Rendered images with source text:

□ □ □ □ □ □ □

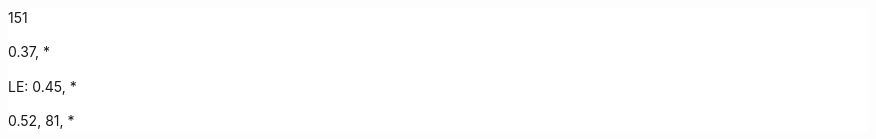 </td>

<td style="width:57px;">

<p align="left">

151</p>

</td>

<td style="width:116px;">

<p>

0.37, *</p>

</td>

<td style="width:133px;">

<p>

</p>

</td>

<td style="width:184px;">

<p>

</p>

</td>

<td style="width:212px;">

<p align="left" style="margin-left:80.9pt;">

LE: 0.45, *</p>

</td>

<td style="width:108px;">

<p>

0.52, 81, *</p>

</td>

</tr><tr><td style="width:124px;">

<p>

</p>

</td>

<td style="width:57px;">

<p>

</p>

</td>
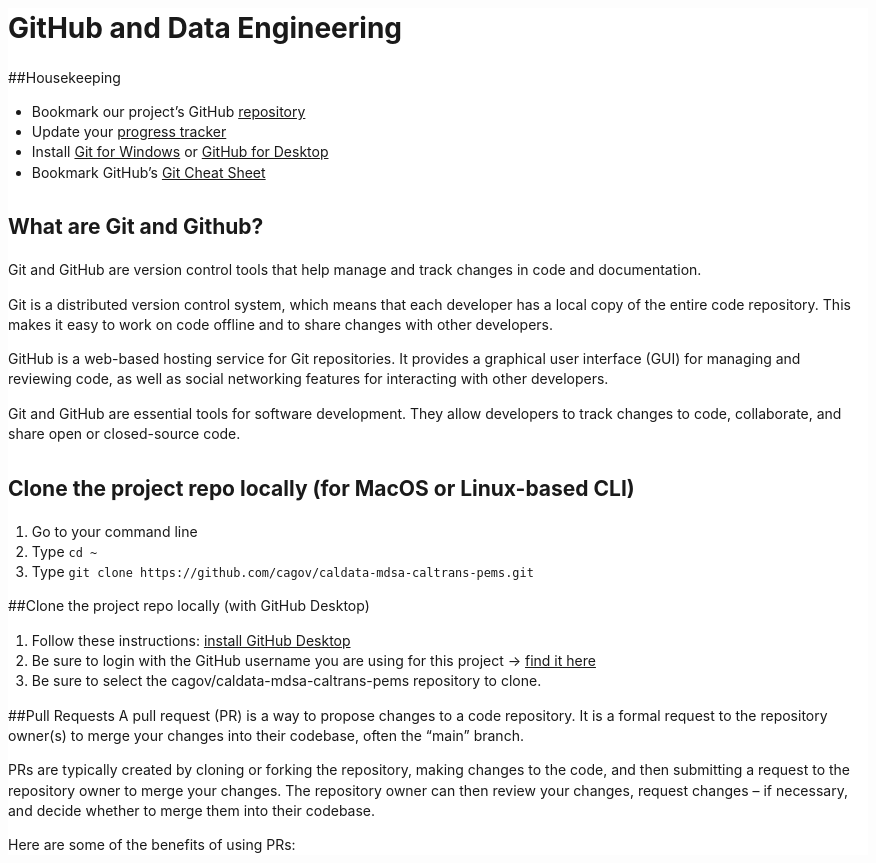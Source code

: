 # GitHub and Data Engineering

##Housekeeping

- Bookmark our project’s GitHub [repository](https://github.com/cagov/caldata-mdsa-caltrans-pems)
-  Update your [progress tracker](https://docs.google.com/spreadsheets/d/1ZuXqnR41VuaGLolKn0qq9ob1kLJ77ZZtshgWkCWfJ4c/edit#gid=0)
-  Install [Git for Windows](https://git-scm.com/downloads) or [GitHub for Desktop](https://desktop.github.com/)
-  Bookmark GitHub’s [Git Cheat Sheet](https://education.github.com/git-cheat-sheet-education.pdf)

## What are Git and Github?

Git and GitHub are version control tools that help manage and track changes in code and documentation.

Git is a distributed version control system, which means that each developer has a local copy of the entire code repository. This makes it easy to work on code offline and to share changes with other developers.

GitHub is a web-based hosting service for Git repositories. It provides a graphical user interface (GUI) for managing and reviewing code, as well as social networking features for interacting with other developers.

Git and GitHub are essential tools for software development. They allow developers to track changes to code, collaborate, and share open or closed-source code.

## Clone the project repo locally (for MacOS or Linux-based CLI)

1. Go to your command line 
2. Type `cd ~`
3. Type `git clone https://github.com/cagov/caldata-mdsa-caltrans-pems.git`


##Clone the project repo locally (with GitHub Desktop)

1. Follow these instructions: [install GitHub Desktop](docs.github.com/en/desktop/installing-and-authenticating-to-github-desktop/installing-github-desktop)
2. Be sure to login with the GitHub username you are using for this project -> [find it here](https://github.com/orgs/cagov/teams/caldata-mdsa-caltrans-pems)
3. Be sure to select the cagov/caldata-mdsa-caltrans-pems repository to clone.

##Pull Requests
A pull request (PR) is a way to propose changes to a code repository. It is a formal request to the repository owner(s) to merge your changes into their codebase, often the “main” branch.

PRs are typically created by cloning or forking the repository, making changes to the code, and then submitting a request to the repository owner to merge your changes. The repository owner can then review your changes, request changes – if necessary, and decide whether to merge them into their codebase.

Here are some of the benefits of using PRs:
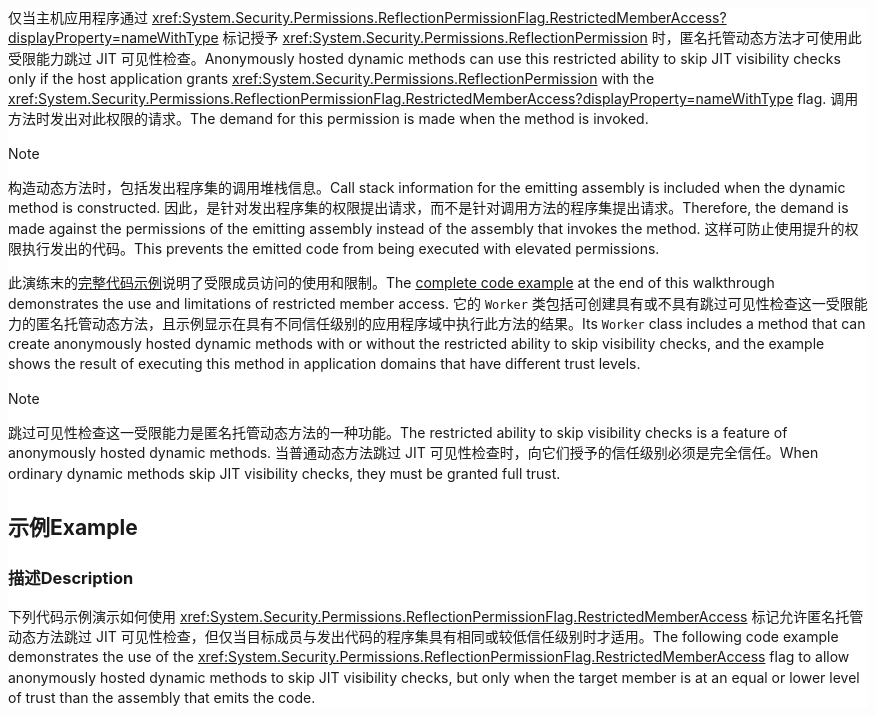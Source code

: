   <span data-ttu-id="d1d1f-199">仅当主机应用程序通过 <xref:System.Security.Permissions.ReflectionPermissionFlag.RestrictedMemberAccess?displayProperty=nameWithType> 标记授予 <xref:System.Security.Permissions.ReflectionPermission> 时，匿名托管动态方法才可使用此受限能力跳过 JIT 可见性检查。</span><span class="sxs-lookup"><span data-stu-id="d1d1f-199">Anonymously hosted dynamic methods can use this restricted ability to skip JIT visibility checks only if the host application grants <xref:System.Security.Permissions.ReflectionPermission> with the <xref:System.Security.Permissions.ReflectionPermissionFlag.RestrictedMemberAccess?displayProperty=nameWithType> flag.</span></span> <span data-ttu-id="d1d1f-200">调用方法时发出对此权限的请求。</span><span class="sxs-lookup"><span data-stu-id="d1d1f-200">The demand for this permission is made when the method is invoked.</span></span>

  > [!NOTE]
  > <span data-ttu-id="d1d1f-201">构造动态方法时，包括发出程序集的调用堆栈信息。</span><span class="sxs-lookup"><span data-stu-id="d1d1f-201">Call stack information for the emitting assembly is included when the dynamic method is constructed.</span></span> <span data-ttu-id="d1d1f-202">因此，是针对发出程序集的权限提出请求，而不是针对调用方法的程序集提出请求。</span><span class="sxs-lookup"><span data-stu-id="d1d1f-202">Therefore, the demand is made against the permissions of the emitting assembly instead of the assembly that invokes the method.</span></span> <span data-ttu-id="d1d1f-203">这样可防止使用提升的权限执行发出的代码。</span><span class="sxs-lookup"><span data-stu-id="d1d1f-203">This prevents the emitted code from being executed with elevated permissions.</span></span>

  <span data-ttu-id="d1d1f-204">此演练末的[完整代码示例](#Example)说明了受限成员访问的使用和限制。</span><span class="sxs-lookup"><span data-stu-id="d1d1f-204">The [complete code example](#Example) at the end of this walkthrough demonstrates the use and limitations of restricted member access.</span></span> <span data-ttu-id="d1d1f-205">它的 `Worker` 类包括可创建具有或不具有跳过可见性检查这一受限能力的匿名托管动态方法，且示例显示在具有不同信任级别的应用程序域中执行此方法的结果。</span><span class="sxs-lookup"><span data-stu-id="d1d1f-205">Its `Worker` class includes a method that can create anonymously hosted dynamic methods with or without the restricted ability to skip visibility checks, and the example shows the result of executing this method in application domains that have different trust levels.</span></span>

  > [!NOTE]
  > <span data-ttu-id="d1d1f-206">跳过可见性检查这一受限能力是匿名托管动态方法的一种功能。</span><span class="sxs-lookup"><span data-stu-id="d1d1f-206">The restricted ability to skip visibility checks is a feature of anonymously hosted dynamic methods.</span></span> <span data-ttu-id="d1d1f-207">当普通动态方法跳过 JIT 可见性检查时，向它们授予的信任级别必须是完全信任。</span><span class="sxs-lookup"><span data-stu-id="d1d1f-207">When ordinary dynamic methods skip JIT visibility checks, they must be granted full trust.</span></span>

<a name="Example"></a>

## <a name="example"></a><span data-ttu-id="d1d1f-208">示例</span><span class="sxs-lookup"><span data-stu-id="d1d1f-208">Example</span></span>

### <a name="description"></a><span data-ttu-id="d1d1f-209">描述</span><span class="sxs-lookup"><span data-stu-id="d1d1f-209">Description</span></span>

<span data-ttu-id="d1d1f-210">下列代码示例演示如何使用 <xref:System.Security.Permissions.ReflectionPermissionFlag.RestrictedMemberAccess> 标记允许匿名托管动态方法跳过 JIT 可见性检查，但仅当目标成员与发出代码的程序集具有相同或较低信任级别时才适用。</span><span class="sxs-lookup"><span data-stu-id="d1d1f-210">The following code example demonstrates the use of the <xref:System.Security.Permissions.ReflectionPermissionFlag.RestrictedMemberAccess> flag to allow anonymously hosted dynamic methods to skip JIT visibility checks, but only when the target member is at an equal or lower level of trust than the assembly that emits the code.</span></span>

□ □ □ □ □ □ □

PROBLEM: With "based" as the string to match, show every line of the entries above that has it.

ANSWER SPACE:
GitHub is a web-based hosting service for Git repositories. It provides a graphical user interface (GUI) for managing and reviewing code, as well as social networking features for interacting with other developers.
## Clone the project repo locally (for MacOS or Linux-based CLI)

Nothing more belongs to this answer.